Fallen, rotting fruit, along with plants infested with aphids and other sap-feeding insects, attract yellow jackets, hornets, paper wasps, bees, and flies that are looking for a late season “sweet fix.”
Here are some ways to try to reduce their numbers:
- Maintain high levels of sanitation to make areas less attractive to foraging insects.
- Minimize attractive food sources. Keep food and beverages covered until ready to be eaten.
- Clean up spills and leftovers promptly.
- Locate trash cans and dumpsters away from eating areas, doors, and other high-traffic areas.
- Equip trashcans with fitted, self- closing lids and plastic liners. Empty and clean them frequently.

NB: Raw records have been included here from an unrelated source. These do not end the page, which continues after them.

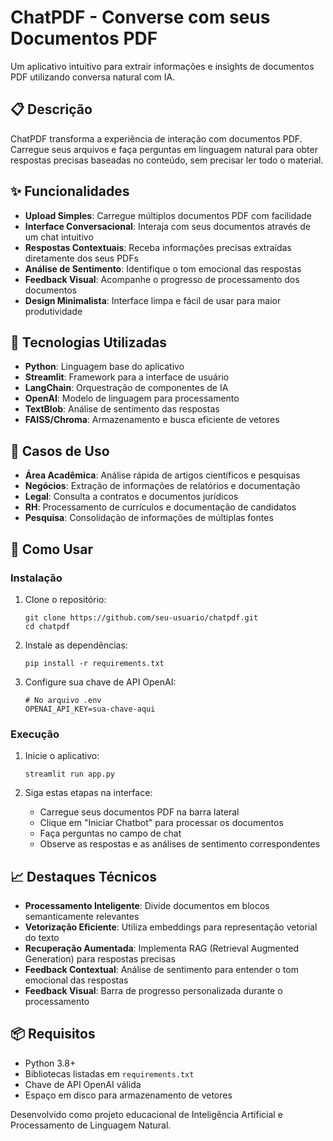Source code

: # ChatPDF - Converse com seus Documentos PDF

Um aplicativo intuitivo para extrair informações e insights de documentos PDF utilizando conversa natural com IA.

## 📋 Descrição

ChatPDF transforma a experiência de interação com documentos PDF. Carregue seus arquivos e faça perguntas em linguagem natural para obter respostas precisas baseadas no conteúdo, sem precisar ler todo o material.

## ✨ Funcionalidades

- **Upload Simples**: Carregue múltiplos documentos PDF com facilidade
- **Interface Conversacional**: Interaja com seus documentos através de um chat intuitivo
- **Respostas Contextuais**: Receba informações precisas extraídas diretamente dos seus PDFs
- **Análise de Sentimento**: Identifique o tom emocional das respostas
- **Feedback Visual**: Acompanhe o progresso de processamento dos documentos
- **Design Minimalista**: Interface limpa e fácil de usar para maior produtividade

## 🔧 Tecnologias Utilizadas

- **Python**: Linguagem base do aplicativo
- **Streamlit**: Framework para a interface de usuário
- **LangChain**: Orquestração de componentes de IA
- **OpenAI**: Modelo de linguagem para processamento
- **TextBlob**: Análise de sentimento das respostas
- **FAISS/Chroma**: Armazenamento e busca eficiente de vetores

## 💼 Casos de Uso

- **Área Acadêmica**: Análise rápida de artigos científicos e pesquisas
- **Negócios**: Extração de informações de relatórios e documentação
- **Legal**: Consulta a contratos e documentos jurídicos
- **RH**: Processamento de currículos e documentação de candidatos
- **Pesquisa**: Consolidação de informações de múltiplas fontes

## 🚀 Como Usar

### Instalação

1. Clone o repositório:
   ```
   git clone https://github.com/seu-usuario/chatpdf.git
   cd chatpdf
   ```

2. Instale as dependências:
   ```
   pip install -r requirements.txt
   ```

3. Configure sua chave de API OpenAI:
   ```
   # No arquivo .env
   OPENAI_API_KEY=sua-chave-aqui
   ```

### Execução

1. Inicie o aplicativo:
   ```
   streamlit run app.py
   ```

2. Siga estas etapas na interface:
   - Carregue seus documentos PDF na barra lateral
   - Clique em "Iniciar Chatbot" para processar os documentos
   - Faça perguntas no campo de chat
   - Observe as respostas e as análises de sentimento correspondentes

## 📈 Destaques Técnicos

- **Processamento Inteligente**: Divide documentos em blocos semanticamente relevantes
- **Vetorização Eficiente**: Utiliza embeddings para representação vetorial do texto
- **Recuperação Aumentada**: Implementa RAG (Retrieval Augmented Generation) para respostas precisas
- **Feedback Contextual**: Análise de sentimento para entender o tom emocional das respostas
- **Feedback Visual**: Barra de progresso personalizada durante o processamento

## 📦 Requisitos

- Python 3.8+
- Bibliotecas listadas em `requirements.txt`
- Chave de API OpenAI válida
- Espaço em disco para armazenamento de vetores

Desenvolvido como projeto educacional de Inteligência Artificial e Processamento de Linguagem Natural.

- Promptly rake and discard decomposing fruits falling from trees.
- Move away carefully. Foraging insects seldom are aggressive and usually will not sting unless provoked. Resist the temptation to swat or flail at them.
- Drink from covered containers to avoid ingesting insects.
- Repellents may keep some insects away. A dilute solution of ammonia and water (approximately 6 ounces of ammonia per gallon of water) sprayed in and around trash cans and sponged onto outdoor tables and food preparation surfaces may help to repel yellowjackets from these areas.
- Use household ammonia, not Clorox (bleach).
- Elimination of yellowjackets is best accomplished by locating and destroying their nests. However, with foraging yellowjackets, this is often impractical since the nest (or nests) may be located several hundred yards away.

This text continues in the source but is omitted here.